Last year, Braka faced legal action brought against him jointly by The Artists’ Collecting Society (ACS) and the Design and Artists Copyright Society (DACS) for unpaid resale royalties.
As reported at the time in ATG No 2536, Braka said he had “always fundamentally disagreed with the introduction of the Artists’ Resale Right.
“It was a European law forced on us.

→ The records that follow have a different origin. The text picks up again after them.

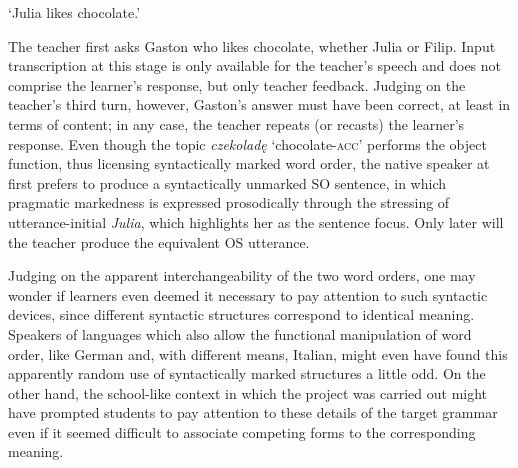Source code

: \ea%
    \label{ex:08:2}
    \glt    ‘Julia likes chocolate.’
    \z
\z

The teacher first asks Gaston who likes chocolate, whether Julia or Filip. Input transcription at this stage is only available for the teacher's speech and does not comprise the learner's response, but only teacher feedback. Judging on the teacher's third turn, however, Gaston's answer must have been correct, at least in terms of content; in any case, the teacher repeats (or recasts) the learner’s response. Even though the topic \textit{czekoladę} ‘chocolate-\textsc{acc’} performs the object function, thus licensing syntactically marked word order, the native speaker at first prefers to produce a syntactically unmarked SO sentence, in which pragmatic markedness is expressed prosodically through the stressing of utterance-initial \textit{Julia}, which highlights her as the sentence focus. Only later will the teacher produce the equivalent OS utterance.

Judging on the apparent interchangeability of the two word orders, one may wonder if learners even deemed it necessary to pay attention to such syntactic devices, since different syntactic structures correspond to identical meaning. Speakers of languages which also allow the functional manipulation of word order, like German and, with different means, Italian, might even have found this apparently random use of syntactically marked structures a little odd. On the other hand, the school-like context in which the project was carried out might have prompted students to pay attention to these details of the target grammar even if it seemed difficult to associate competing forms to the corresponding meaning.


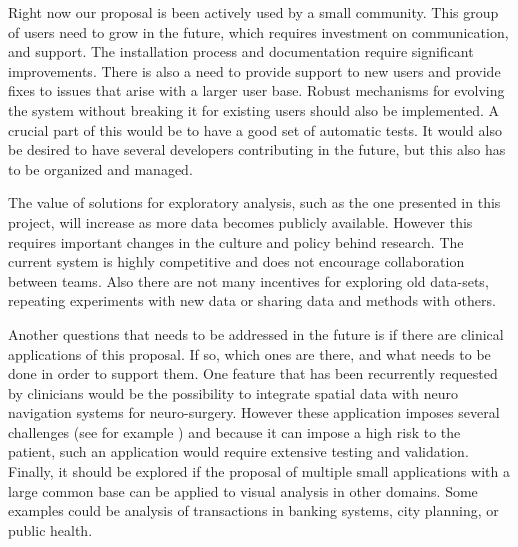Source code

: Right now our proposal is been actively used by a small community. This group of users need to grow in the future, which requires investment on communication, and support. The installation process and documentation require significant improvements. There is also a need to provide support to new users and provide fixes to issues that arise with a larger user base. Robust mechanisms for evolving the system without breaking it for existing users should also be implemented. A crucial part of this would be to have a good set of automatic tests. It would also be desired to have several developers contributing in the future, but this also has to be organized and managed.

The value of solutions for exploratory analysis, such as the one presented in this project, will increase as more data becomes publicly available. However this requires important changes in the culture and policy behind research. The current system is highly competitive and does not encourage collaboration between teams. Also there are not many incentives for exploring old data-sets, repeating experiments with new data or sharing data and methods with others. 

Another questions that needs to be addressed in the future is if there are clinical applications of this proposal. If so, which ones are there, and what needs to be done in order to support them. One feature that has been recurrently requested by clinicians would be the possibility to integrate spatial data with neuro navigation systems for neuro-surgery. However these application imposes several challenges (see for example \autocite{talos_diffusion_2003}) and because it can impose a high risk to the patient, such an application would require extensive testing and validation.
Finally, it should be explored if the proposal of multiple small applications with a large common base can be applied to visual analysis in other domains. Some examples could be analysis of transactions in banking systems, city planning, or public health.  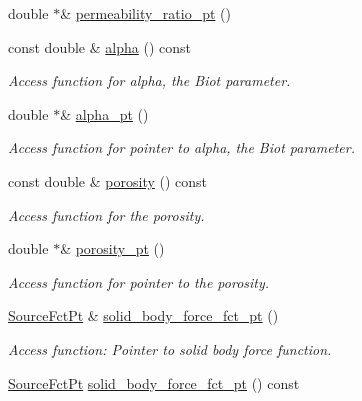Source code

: \begin{DoxyCompactItemize}
double $\ast$\& \hyperlink{classoomph_1_1AxisymmetricPoroelasticityEquations_a58aa8cf5415562e37884fc8a5304803f}{permeability\+\_\+ratio\+\_\+pt} ()
\item 
const double \& \hyperlink{classoomph_1_1AxisymmetricPoroelasticityEquations_acde1907eed1f77a11184d71adaa89e76}{alpha} () const
\begin{DoxyCompactList}\small\item\em Access function for alpha, the Biot parameter. \end{DoxyCompactList}\item 
double $\ast$\& \hyperlink{classoomph_1_1AxisymmetricPoroelasticityEquations_ab153afbf3149fb43be60a72a57584ff1}{alpha\+\_\+pt} ()
\begin{DoxyCompactList}\small\item\em Access function for pointer to alpha, the Biot parameter. \end{DoxyCompactList}\item 
const double \& \hyperlink{classoomph_1_1AxisymmetricPoroelasticityEquations_a2c9be6018e209653e76552a5d3a83f78}{porosity} () const
\begin{DoxyCompactList}\small\item\em Access function for the porosity. \end{DoxyCompactList}\item 
double $\ast$\& \hyperlink{classoomph_1_1AxisymmetricPoroelasticityEquations_a9ab90bff58911ea7f41e09d73ed8a60b}{porosity\+\_\+pt} ()
\begin{DoxyCompactList}\small\item\em Access function for pointer to the porosity. \end{DoxyCompactList}\item 
\hyperlink{classoomph_1_1AxisymmetricPoroelasticityEquations_a7a2c87557c3d9d405bb07a9f53bb4abe}{Source\+Fct\+Pt} \& \hyperlink{classoomph_1_1AxisymmetricPoroelasticityEquations_a223f14c324b6f163c02585b4b3e25ba1}{solid\+\_\+body\+\_\+force\+\_\+fct\+\_\+pt} ()
\begin{DoxyCompactList}\small\item\em Access function\+: Pointer to solid body force function. \end{DoxyCompactList}\item 
\hyperlink{classoomph_1_1AxisymmetricPoroelasticityEquations_a7a2c87557c3d9d405bb07a9f53bb4abe}{Source\+Fct\+Pt} \hyperlink{classoomph_1_1AxisymmetricPoroelasticityEquations_ab70f4de2bd58e382632cd805df108a15}{solid\+\_\+body\+\_\+force\+\_\+fct\+\_\+pt} () const

\end{DoxyCompactItemize}
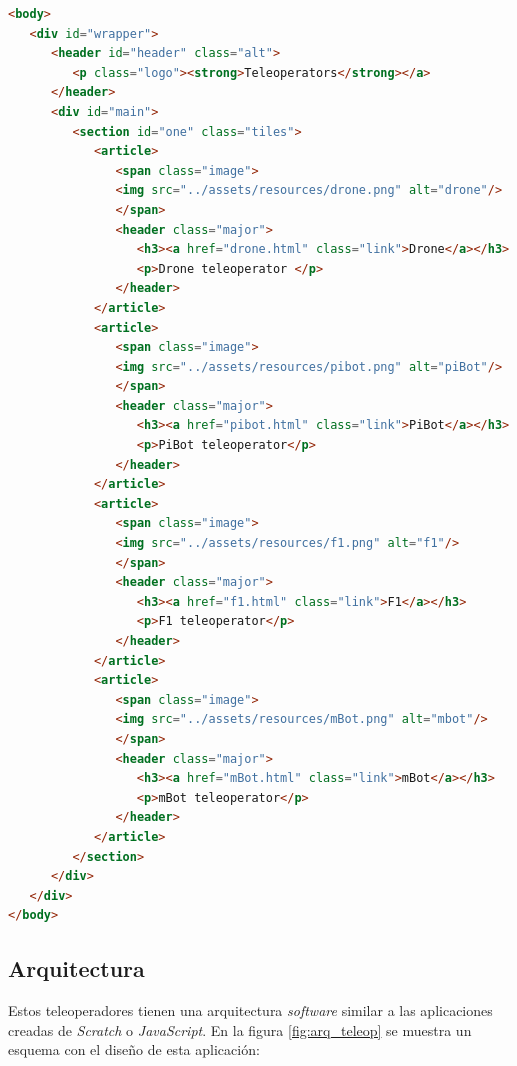 \begin{lstlisting}[language=html,label=lst:teleopMain,caption=Código HTML de la interfaz para acceder a los teleoperadores]
<body>
   <div id="wrapper">
      <header id="header" class="alt">
         <p class="logo"><strong>Teleoperators</strong></a>
      </header>
      <div id="main">
         <section id="one" class="tiles">
            <article>
               <span class="image">
               <img src="../assets/resources/drone.png" alt="drone"/>
               </span>
               <header class="major">
                  <h3><a href="drone.html" class="link">Drone</a></h3>
                  <p>Drone teleoperator </p>
               </header>
            </article>
            <article>
               <span class="image">
               <img src="../assets/resources/pibot.png" alt="piBot"/>
               </span>
               <header class="major">
                  <h3><a href="pibot.html" class="link">PiBot</a></h3>
                  <p>PiBot teleoperator</p>
               </header>
            </article>
            <article>
               <span class="image">
               <img src="../assets/resources/f1.png" alt="f1"/>
               </span>
               <header class="major">
                  <h3><a href="f1.html" class="link">F1</a></h3>
                  <p>F1 teleoperator</p>
               </header>
            </article>
            <article>
               <span class="image">
               <img src="../assets/resources/mBot.png" alt="mbot"/>
               </span>
               <header class="major">
                  <h3><a href="mBot.html" class="link">mBot</a></h3>
                  <p>mBot teleoperator</p>
               </header>
            </article>
         </section>
      </div>
   </div>
</body>
\end{lstlisting}

\subsection{Arquitectura}
\label{subsec:teleop_arq}

Estos teleoperadores tienen una arquitectura \textit{software} similar a las aplicaciones creadas de \textit{Scratch} o \textit{JavaScript}. En la figura \ref{fig:arq_teleop} se muestra un esquema con el diseño de esta aplicación:

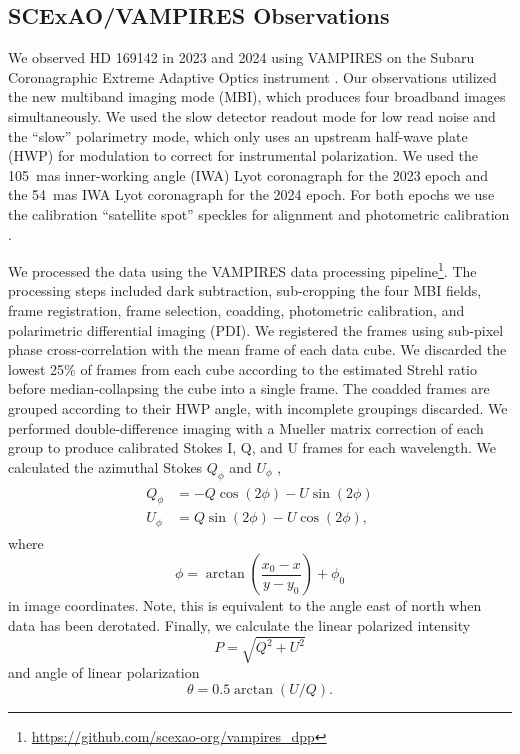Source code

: \subsection{SCExAO/VAMPIRES Observations\label{sec:obs_vampires}}

We observed HD 169142 in 2023 and 2024 using VAMPIRES \citep{norris_vampires_2015,lucas_visible-light_2024-1} on the Subaru Coronagraphic Extreme Adaptive Optics instrument \citep{jovanovic_subaru_2015}. Our observations utilized the new multiband imaging mode (MBI), which produces four broadband images simultaneously. We used the slow detector readout mode for low read noise and the ``slow'' polarimetry mode, which only uses an upstream half-wave plate (HWP) for modulation to correct for instrumental polarization. We used the \SI{105}{mas} inner-working angle (IWA) Lyot coronagraph for the 2023 epoch and the \SI{54}{mas} IWA Lyot coronagraph for the 2024 epoch. For both epochs we use the calibration ``satellite spot'' speckles for alignment and photometric calibration \citep{sahoo_precision_2020}.

We processed the data using the VAMPIRES data processing pipeline\footnote{\url{https://github.com/scexao-org/vampires_dpp}}. The processing steps included dark subtraction, sub-cropping the four MBI fields, frame registration, frame selection, coadding, photometric calibration, and polarimetric differential imaging (PDI). We registered the frames using sub-pixel phase cross-correlation \citep{guizar-sicairos_efficient_2008} with the mean frame of each data cube. We discarded the lowest 25\% of frames from each cube according to the estimated Strehl ratio before median-collapsing the cube into a single frame. The coadded frames are grouped according to their HWP angle, with incomplete groupings discarded. We performed double-difference imaging with a Mueller matrix correction of each group to produce calibrated Stokes I, Q, and U frames for each wavelength. We calculated the azimuthal Stokes $Q_\phi$ and $U_\phi$ \citep{schmid_limb_2006,monnier_multiple_2019},
\begin{align}
\begin{split}
    \label{eqn:az_stokes}
    Q_\phi &= -Q\cos{\left(2\phi\right)} - U\sin{\left(2\phi\right)} \\
    U_\phi &= Q\sin{\left(2\phi\right)} - U\cos{\left(2\phi\right)},
\end{split}
\end{align}
where
\begin{equation}
    \phi = \arctan{\left( \frac{x_0 - x}{y - y_0} \right)} + \phi_0
\end{equation}
in image coordinates. Note, this is equivalent to the angle east of north when data has been derotated.
Finally, we calculate the linear polarized intensity
\begin{equation}
    P = \sqrt{Q^2 + U^2}
\end{equation}
and angle of linear polarization
\begin{equation}
    \theta = 0.5\arctan{\left(U / Q \right)}.
\end{equation}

I disagree with it because it favours artists with an active market and ignores those that are really in need.”
However, ACS and DACS jointly announced on February 14 that the parties had reached a settlement.
A joint statement read: “ACS, DACS and Ivor Braka Limited look forward to working together to provide artists with the royalties to which they are entitled.”
ARR gives creators of original works across their lifetime, and for 70 years after their death, the right to a payment when their work is resold on the secondary market with the involvement of an art market professional.
The rules, which came into force via an EU directive in 2006 and were updated in 2011, apply to works sold in the UK or another country in the European Economic Area by an artist in the region.
The amount due is calculated on a sliding scale according to the resale price of the artwork and is capped at €12,500.
DACS said: “The royalty overwhelmingly benefits artists selling work at lower prices, with over 50% of eligible sales falling under £5000. Since its introduction in 2006, an estimated £140m in ARR royalties have been distributed to artists and artists’ estates in the UK providing a direct contribution to the livelihoods and practice of artists.”
Some dealers and auctioneers had hoped the levy might be dropped after Brexit.
However, in 2021, the UK government confirmed to ATG that it has “no plans to make changes to either the rates of Artist’s Resale Right that are applied or how the levy operates” following the post- Brexit trade deal agreed with the EU.
The Artist’s Resale Right marked its 17th anniversary this month – it came into force on February 14, 2006.
DACS said the £140m raised so far since its creation plays a significant role in the “art world eco-system, enabling galleries, auction houses and art dealers to contribute directly to artists and their ongoing practices as well as supporting artist’s estates to develop archives and invest in publications such as catalogue raisonnées”.